The Nevada Airports Association started in the mid-1990s as a conversation among some airport managers looking for help from one another about common airport-related problems. In the early days, this was primarily the managers of the Carson City, Minden-Tahoe, Reno-Stead, and Truckee-Tahoe Airports. Slowly, the initial group expanded to other rural Nevada airports. In those early years, these airports interacted with one another through one-on-one phone calls. Later, the group arranged luncheons together, visiting each other’s airports and comparing solutions to common problems. Over time, the number of airports participating grew. Just before 2000, Jim Braswell (then manager of the Minden-Tahoe Airport) proposed that the Nevada Airports Association incorporate and change name of the group to Nevada Airport Managers Association (NAMA). Jim Braswell and Steve Tackes (legal counsel to the Carson City airport) reached out to other rural airport managers and informed them to the existence of the organization and the opportunity to participate in roundtable discussions about common challenges and problems. Airports across the state responded, and the NAMA organized annual conferences. The first conference was in Winnemucca in 2000. The conferences provided a forum for group presentations on topics like leasing airport property, Federal Aviation Administration (FAA) grant funding, and other sources of funding for airport improvement projects to include airport infrastructure, pavement rehabilitation, fuel systems, airport planning and discuss new technologies impacting airports like ADS-B, alternative fuels, weather reporting capabilities, etc.

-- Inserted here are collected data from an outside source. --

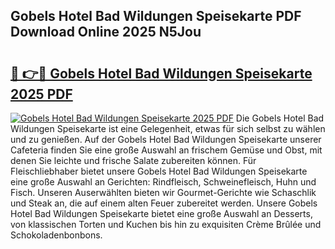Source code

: ## Gobels Hotel Bad Wildungen Speisekarte PDF Download Online 2025 N5Jou

# <h2><a href="http://gc9m63.nevu.top/?p=Gobels+Hotel+Bad+Wildungen+Speisekarte">🔗 👉🔴 Gobels Hotel Bad Wildungen Speisekarte 2025 PDF</a></h2>

[![Gobels Hotel Bad Wildungen Speisekarte 2025 PDF](https://i.imgur.com/dBaPXMq.png)](http://gc9m63.nevu.top/?p=Gobels+Hotel+Bad+Wildungen+Speisekarte)
Die Gobels Hotel Bad Wildungen Speisekarte ist eine Gelegenheit, etwas für sich selbst zu wählen und zu genießen. Auf der Gobels Hotel Bad Wildungen Speisekarte unserer Cafeteria finden Sie eine große Auswahl an frischem Gemüse und Obst, mit denen Sie leichte und frische Salate zubereiten können. Für Fleischliebhaber bietet unsere Gobels Hotel Bad Wildungen Speisekarte eine große Auswahl an Gerichten: Rindfleisch, Schweinefleisch, Huhn und Fisch. Unseren Auserwählten bieten wir Gourmet-Gerichte wie Schaschlik und Steak an, die auf einem alten Feuer zubereitet werden. Unsere Gobels Hotel Bad Wildungen Speisekarte bietet eine große Auswahl an Desserts, von klassischen Torten und Kuchen bis hin zu exquisiten Crème Brûlée und Schokoladenbonbons.
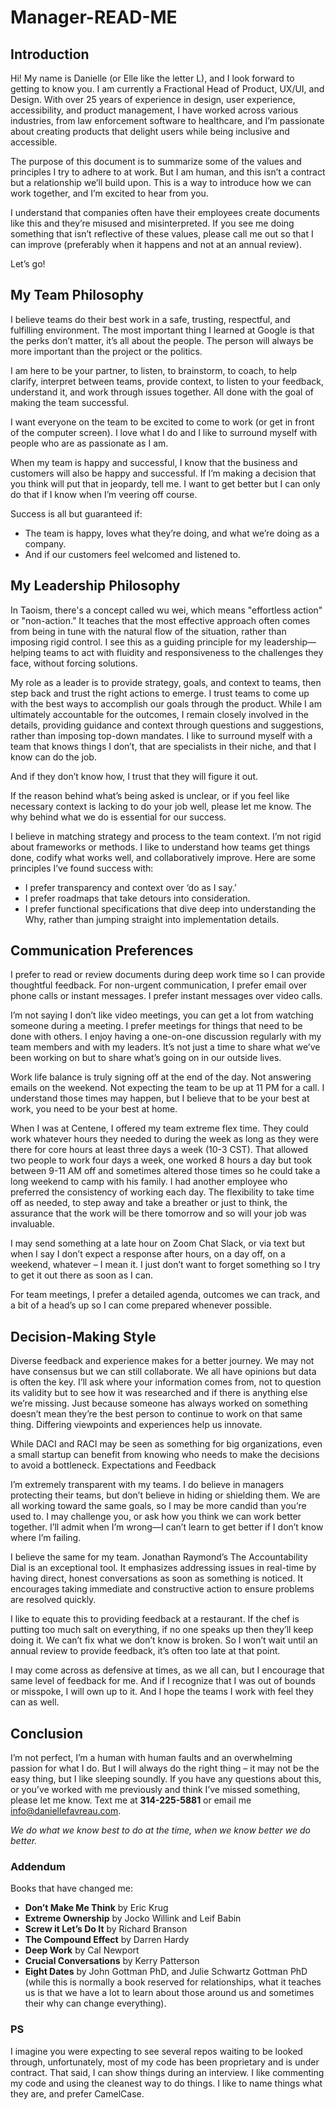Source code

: # Manager-READ-ME

## Introduction

Hi! My name is Danielle (or Elle like the letter L), and I look forward to getting to know you. I am currently a Fractional Head of Product, UX/UI, and Design. With over 25 years of experience in design, user experience, accessibility, and product management, I have worked across various industries, from law enforcement software to healthcare, and I’m passionate about creating products that delight users while being inclusive and accessible. 

The purpose of this document is to summarize some of the values and principles I try to adhere to at work. But I am human, and this isn’t a contract but a relationship we’ll build upon. This is a way to introduce how we can work together, and I’m excited to hear from you.

I understand that companies often have their employees create documents like this and they’re misused and misinterpreted. If you see me doing something that isn’t reflective of these values, please call me out so that I can improve (preferably when it happens and not at an annual review).

Let’s go!

## My Team Philosophy

I believe teams do their best work in a safe, trusting, respectful, and fulfilling environment. The most important thing I learned at Google is that the perks don’t matter, it’s all about the people. The person will always be more important than the project or the politics. 

I am here to be your partner, to listen, to brainstorm, to coach, to help clarify, interpret between teams, provide context, to listen to your feedback, understand it, and work through issues together. All done with the goal of making the team successful. 

I want everyone on the team to be excited to come to work (or get in front of the computer screen). I love what I do and I like to surround myself with people who are as passionate as I am.

When my team is happy and successful, I know that the business and customers will also be happy and successful. If I’m making a decision that you think will put that in jeopardy, tell me. I want to get better but I can only do that if I know when I’m veering off course.

Success is all but guaranteed if:
-	The team is happy, loves what they’re doing, and what we’re doing as a company.
-	And if our customers feel welcomed and listened to.

## My Leadership Philosophy

In Taoism, there's a concept called wu wei, which means "effortless action" or "non-action." It teaches that the most effective approach often comes from being in tune with the natural flow of the situation, rather than imposing rigid control. I see this as a guiding principle for my leadership—helping teams to act with fluidity and responsiveness to the challenges they face, without forcing solutions.

My role as a leader is to provide strategy, goals, and context to teams, then step back and trust the right actions to emerge. I trust teams to come up with the best ways to accomplish our goals through the product. While I am ultimately accountable for the outcomes, I remain closely involved in the details, providing guidance and context through questions and suggestions, rather than imposing top-down mandates. I like to surround myself with a team that knows things I don’t, that are specialists in their niche, and that I know can do the job.

And if they don’t know how, I trust that they will figure it out.

If the reason behind what’s being asked is unclear, or if you feel like necessary context is lacking to do your job well, please let me know. The why behind what we do is essential for our success.

I believe in matching strategy and process to the team context. I’m not rigid about frameworks or methods. I like to understand how teams get things done, codify what works well, and collaboratively improve. Here are some principles I’ve found success with:

-	I prefer transparency and context over ‘do as I say.’
-	I prefer roadmaps that take detours into consideration.
-	I prefer functional specifications that dive deep into understanding the Why, rather than jumping straight into implementation details.

## Communication Preferences

I prefer to read or review documents during deep work time so I can provide thoughtful feedback. For non-urgent communication, I prefer email over phone calls or instant messages. I prefer instant messages over video calls. 

I’m not saying I don’t like video meetings, you can get a lot from watching someone during a meeting. I prefer meetings for things that need to be done with others. I enjoy having a one-on-one discussion regularly with my team members and with my leaders. It’s not just a time to share what we’ve been working on but to share what’s going on in our outside lives.

Work life balance is truly signing off at the end of the day. Not answering emails on the weekend. Not expecting the team to be up at 11 PM for a call. I understand those times may happen, but I believe that to be your best at work, you need to be your best at home.

When I was at Centene, I offered my team extreme flex time. They could work whatever hours they needed to during the week as long as they were there for core hours at least three days a week (10-3 CST). That allowed two people to work four days a week, one worked 8 hours a day but took between 9-11 AM off and sometimes altered those times so he could take a long weekend to camp with his family. I had another employee who preferred the consistency of working each day. The flexibility to take time off as needed, to step away and take a breather or just to think, the assurance that the work will be there tomorrow and so will your job was invaluable.

I may send something at a late hour on Zoom Chat Slack, or via text but when I say I don’t expect a response after hours, on a day off, on a weekend, whatever – I mean it. I just don’t want to forget something so I try to get it out there as soon as I can.

For team meetings, I prefer a detailed agenda, outcomes we can track, and a bit of a head’s up so I can come prepared whenever possible.

## Decision-Making Style

Diverse feedback and experience makes for a better journey. We may not have consensus but we can still collaborate. We all have opinions but data is often the key. I’ll ask where your information comes from, not to question its validity but to see how it was researched and if there is anything else we’re missing. 
Just because someone has always worked on something doesn’t mean they’re the best person to continue to work on that same thing. Differing viewpoints and experiences help us innovate.

While DACI and RACI may be seen as something for big organizations, even a small startup can benefit from knowing who needs to make the decisions to avoid a bottleneck.
Expectations and Feedback

I’m extremely transparent with my teams. I do believe in managers protecting their teams, but don’t believe in hiding or shielding them. We are all working toward the same goals, so I may be more candid than you’re used to. I may challenge you, or ask how you think we can work better together. I’ll admit when I’m wrong—I can’t learn to get better if I don’t know where I’m failing.

I believe the same for my team. Jonathan Raymond’s The Accountability Dial is an exceptional tool.  It emphasizes addressing issues in real-time by having direct, honest conversations as soon as something is noticed. It encourages taking immediate and constructive action to ensure problems are resolved quickly. 

I like to equate this to providing feedback at a restaurant. If the chef is putting too much salt on everything, if no one speaks up then they’ll keep doing it.  We can’t fix what we don’t know is broken. So I won’t wait until an annual review to provide feedback, it’s often too late at that point.

I may come across as defensive at times, as we all can, but I encourage that same level of feedback for me. And if I recognize that I was out of bounds or misspoke, I will own up to it. And I hope the teams I work with feel they can as well.

## Conclusion

I’m not perfect, I’m a human with human faults and an overwhelming passion for what I do. But I will always do the right thing – it may not be the easy thing, but I like sleeping soundly. If you have any questions about this, or you’ve worked with me previously and think I’ve missed something, please let me know. Text me at **314-225-5881** or email me info@daniellefavreau.com.

*We do what we know best to do at the time, when we know better we do better.*

### Addendum

Books that have changed me:

-	**Don’t Make Me Think** by Eric Krug
-	**Extreme Ownership** by Jocko Willink and Leif Babin
-	**Screw it Let’s Do It** by Richard Branson
-	**The Compound Effect** by Darren Hardy
-	**Deep Work** by Cal Newport
-	**Crucial Conversations** by Kerry Patterson
-	**Eight Dates** by John Gottman PhD, and Julie Schwartz Gottman PhD (while this is normally a book reserved for relationships, what it teaches us is that we have a lot to learn about those around us and sometimes their why can change everything).

### PS
I imagine you were expecting to see several repos waiting to be looked through, unfortunately, most of my code has been proprietary and is under contract. That said, I can show things during an interview. I like commenting my code and using the cleanest way to do things. I like to name things what they are, and prefer CamelCase. 
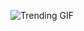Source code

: 
<!-- GIF_SECTION -->
![Trending GIF](https://media0.giphy.com/media/v1.Y2lkPThiYjIxNzcyNHpoOHN3ZDNjeGlpdWFvM3c4YXBrdmcwdTJwNTllZGd3dnBqeWRvbiZlcD12MV9naWZzX3NlYXJjaCZjdD1n/BqW5xqAwcDw9Cv90MJ/giphy.gif)
<!-- END_GIF_SECTION -->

These conferences rotated around the state and took place in a comfortable social setting. These conferences provided an environment for airport planning and engineering consultants to meet with airport staff members and airport oversight personnel to help craft solutions to airport infrastructure needs. In 2001, Silver Springs Airport joined the NAMA, and with the help (some might say push) of Kay and Hale Bennett, the NAMA began a legislative campaign to seek state funding for local match dollars rural airports. The NAMA was successful in creating the Nevada Fund for Aviation (NRS 494.048). The NAMA laid the groundwork for state funding of the local match on FAA airport grants. Shortly thereafter, the NAMA was successful in obtaining state funding for the Nevada Fund for Aviation, and with the help of the Nevada Department of Transportation (NDOT) Aviation Department developed regulations to allocate funds from the Nevada Fund for Aviation to help rural airports meet local match requirements.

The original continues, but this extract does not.